5. SUMMARY AND CONCLUSIONS

The World Wide Web is not the "Web of English": more than 50% of the users are not native English speakers, and estimates claim that about 1/3 of the Web pages are non-English pages (at least partially). Publishing Web pages is great, but even the greatest Web page needs to be found. The most prevalent source for locating Web pages on a given topic is the search tools. If these tools are not suited to search in the specific language, the page might never be found. Thus pages in non-English languages have a much larger chance of "being lost in Cyberspace".

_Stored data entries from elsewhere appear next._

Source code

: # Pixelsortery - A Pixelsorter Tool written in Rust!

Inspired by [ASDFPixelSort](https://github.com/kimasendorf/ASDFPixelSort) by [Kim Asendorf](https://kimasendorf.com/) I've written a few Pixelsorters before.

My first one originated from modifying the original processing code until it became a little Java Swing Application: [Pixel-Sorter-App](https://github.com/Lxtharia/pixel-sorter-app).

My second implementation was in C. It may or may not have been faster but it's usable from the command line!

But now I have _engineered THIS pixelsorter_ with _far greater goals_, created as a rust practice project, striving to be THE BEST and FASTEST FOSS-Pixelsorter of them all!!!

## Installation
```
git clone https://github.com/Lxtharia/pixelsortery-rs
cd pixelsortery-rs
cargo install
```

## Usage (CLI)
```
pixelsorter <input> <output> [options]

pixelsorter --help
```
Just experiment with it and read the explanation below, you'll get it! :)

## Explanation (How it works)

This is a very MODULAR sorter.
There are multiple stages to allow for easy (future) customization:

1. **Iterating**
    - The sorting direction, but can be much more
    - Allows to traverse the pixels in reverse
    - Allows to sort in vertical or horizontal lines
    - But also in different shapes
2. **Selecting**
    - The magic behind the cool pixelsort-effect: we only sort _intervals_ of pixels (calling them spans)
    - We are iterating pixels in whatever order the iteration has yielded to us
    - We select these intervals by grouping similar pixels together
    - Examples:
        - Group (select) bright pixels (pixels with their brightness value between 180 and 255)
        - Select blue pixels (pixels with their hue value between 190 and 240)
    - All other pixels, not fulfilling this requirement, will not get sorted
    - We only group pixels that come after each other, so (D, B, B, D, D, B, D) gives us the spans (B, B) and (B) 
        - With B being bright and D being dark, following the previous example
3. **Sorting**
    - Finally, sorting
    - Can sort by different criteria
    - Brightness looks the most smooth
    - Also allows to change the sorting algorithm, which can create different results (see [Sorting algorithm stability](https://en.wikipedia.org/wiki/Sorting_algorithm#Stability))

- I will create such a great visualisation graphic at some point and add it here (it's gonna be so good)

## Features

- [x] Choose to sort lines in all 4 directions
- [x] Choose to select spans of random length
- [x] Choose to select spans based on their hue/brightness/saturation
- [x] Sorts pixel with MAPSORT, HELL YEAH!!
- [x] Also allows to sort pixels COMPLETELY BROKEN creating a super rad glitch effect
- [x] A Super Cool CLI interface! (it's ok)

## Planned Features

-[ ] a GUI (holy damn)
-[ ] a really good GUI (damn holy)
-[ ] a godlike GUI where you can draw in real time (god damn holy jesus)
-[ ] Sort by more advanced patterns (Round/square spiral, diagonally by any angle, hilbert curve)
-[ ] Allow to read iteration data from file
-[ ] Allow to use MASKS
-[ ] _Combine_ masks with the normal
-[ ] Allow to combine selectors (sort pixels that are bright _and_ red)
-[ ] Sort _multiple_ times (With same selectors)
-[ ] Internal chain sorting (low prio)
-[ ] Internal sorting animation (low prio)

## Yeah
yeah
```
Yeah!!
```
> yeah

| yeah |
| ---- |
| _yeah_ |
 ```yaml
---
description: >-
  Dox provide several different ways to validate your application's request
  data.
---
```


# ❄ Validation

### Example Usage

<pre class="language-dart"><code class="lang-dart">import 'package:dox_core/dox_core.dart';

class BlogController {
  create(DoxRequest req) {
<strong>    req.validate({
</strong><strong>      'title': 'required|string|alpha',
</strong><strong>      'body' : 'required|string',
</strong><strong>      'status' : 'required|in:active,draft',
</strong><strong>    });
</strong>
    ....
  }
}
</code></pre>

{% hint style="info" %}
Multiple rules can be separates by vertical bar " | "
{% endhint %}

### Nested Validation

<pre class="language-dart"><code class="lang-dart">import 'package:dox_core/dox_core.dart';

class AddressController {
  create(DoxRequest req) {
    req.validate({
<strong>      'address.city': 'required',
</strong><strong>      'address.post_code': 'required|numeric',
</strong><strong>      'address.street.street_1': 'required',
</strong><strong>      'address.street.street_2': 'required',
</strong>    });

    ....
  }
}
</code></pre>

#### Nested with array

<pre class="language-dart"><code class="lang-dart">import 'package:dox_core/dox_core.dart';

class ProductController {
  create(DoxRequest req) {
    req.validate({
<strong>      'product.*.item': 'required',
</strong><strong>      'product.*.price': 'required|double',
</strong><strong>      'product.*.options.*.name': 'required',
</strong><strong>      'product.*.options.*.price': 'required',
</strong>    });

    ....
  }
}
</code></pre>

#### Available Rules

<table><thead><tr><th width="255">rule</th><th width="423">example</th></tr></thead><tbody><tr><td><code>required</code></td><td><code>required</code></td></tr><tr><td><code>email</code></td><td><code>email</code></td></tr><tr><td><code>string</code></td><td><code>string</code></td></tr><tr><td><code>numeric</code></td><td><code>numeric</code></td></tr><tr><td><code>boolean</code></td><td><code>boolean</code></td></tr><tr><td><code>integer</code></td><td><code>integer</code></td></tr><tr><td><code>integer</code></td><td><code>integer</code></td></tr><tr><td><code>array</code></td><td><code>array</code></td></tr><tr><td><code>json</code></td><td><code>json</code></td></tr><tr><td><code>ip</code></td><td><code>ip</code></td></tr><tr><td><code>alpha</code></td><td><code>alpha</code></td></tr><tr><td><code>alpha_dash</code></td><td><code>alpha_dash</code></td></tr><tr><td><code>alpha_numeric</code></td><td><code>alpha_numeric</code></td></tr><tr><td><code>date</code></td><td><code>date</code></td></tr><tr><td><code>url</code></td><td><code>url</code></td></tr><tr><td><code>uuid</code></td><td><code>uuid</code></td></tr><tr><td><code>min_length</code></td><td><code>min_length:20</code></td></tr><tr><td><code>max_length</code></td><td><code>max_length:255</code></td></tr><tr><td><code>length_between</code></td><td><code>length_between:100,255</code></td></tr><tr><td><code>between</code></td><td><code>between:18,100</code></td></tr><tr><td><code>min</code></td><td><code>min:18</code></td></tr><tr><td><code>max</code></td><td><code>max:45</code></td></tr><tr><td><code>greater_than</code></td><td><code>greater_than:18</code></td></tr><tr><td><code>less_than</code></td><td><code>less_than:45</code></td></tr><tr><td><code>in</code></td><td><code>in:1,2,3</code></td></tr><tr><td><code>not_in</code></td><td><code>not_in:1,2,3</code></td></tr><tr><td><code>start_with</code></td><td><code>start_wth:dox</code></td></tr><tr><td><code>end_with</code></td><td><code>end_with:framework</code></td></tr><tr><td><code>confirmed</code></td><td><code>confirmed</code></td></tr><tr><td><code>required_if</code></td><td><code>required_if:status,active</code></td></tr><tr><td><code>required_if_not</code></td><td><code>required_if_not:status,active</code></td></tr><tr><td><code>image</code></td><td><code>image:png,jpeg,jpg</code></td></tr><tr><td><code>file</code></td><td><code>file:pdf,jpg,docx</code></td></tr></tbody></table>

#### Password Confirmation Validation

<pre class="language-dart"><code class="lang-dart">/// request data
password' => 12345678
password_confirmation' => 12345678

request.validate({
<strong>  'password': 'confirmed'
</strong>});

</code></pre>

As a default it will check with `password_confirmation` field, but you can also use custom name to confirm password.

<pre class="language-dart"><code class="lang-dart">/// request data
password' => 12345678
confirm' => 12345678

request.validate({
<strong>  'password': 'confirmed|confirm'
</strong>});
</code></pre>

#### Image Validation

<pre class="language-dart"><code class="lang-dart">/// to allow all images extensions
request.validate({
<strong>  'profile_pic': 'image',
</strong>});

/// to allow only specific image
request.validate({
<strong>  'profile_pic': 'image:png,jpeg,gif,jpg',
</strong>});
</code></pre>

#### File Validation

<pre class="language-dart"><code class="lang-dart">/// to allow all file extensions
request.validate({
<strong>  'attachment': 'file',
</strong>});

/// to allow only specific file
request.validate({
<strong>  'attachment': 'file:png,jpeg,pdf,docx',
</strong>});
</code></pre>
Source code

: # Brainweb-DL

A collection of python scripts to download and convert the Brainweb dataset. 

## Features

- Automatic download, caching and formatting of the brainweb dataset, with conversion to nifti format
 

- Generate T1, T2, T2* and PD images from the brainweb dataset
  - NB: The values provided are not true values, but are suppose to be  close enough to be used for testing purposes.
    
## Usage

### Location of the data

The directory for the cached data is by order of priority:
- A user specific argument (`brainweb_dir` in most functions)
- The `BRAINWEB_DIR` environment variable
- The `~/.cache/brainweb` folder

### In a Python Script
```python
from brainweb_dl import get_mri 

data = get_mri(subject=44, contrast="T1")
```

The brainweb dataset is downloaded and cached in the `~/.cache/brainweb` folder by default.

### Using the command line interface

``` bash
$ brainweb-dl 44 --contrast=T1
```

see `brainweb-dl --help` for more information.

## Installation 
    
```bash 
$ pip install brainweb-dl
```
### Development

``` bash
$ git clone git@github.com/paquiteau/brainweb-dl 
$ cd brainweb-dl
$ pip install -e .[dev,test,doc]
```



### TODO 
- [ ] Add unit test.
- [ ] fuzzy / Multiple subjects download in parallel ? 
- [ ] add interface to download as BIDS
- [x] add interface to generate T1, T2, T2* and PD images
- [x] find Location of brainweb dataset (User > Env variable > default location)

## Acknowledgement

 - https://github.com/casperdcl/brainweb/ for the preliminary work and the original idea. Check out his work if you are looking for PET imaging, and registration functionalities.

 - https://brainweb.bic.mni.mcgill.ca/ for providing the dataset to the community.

Information retrieval research has been geared so far mainly towards English. English is a morphologically simple language. When extending search capabilities to non-English languages morphological variations have to be taken into account. English is spoken by hundreds of millions of people all over the world, while the native languages are spoken by much smaller populations. Probably, it is not worthwhile economically to develop good retrieval tools for these languages. However, if we want the Web to remain a place for everybody, regardless of the languages she speaks, an effort has to be made to provide these tools.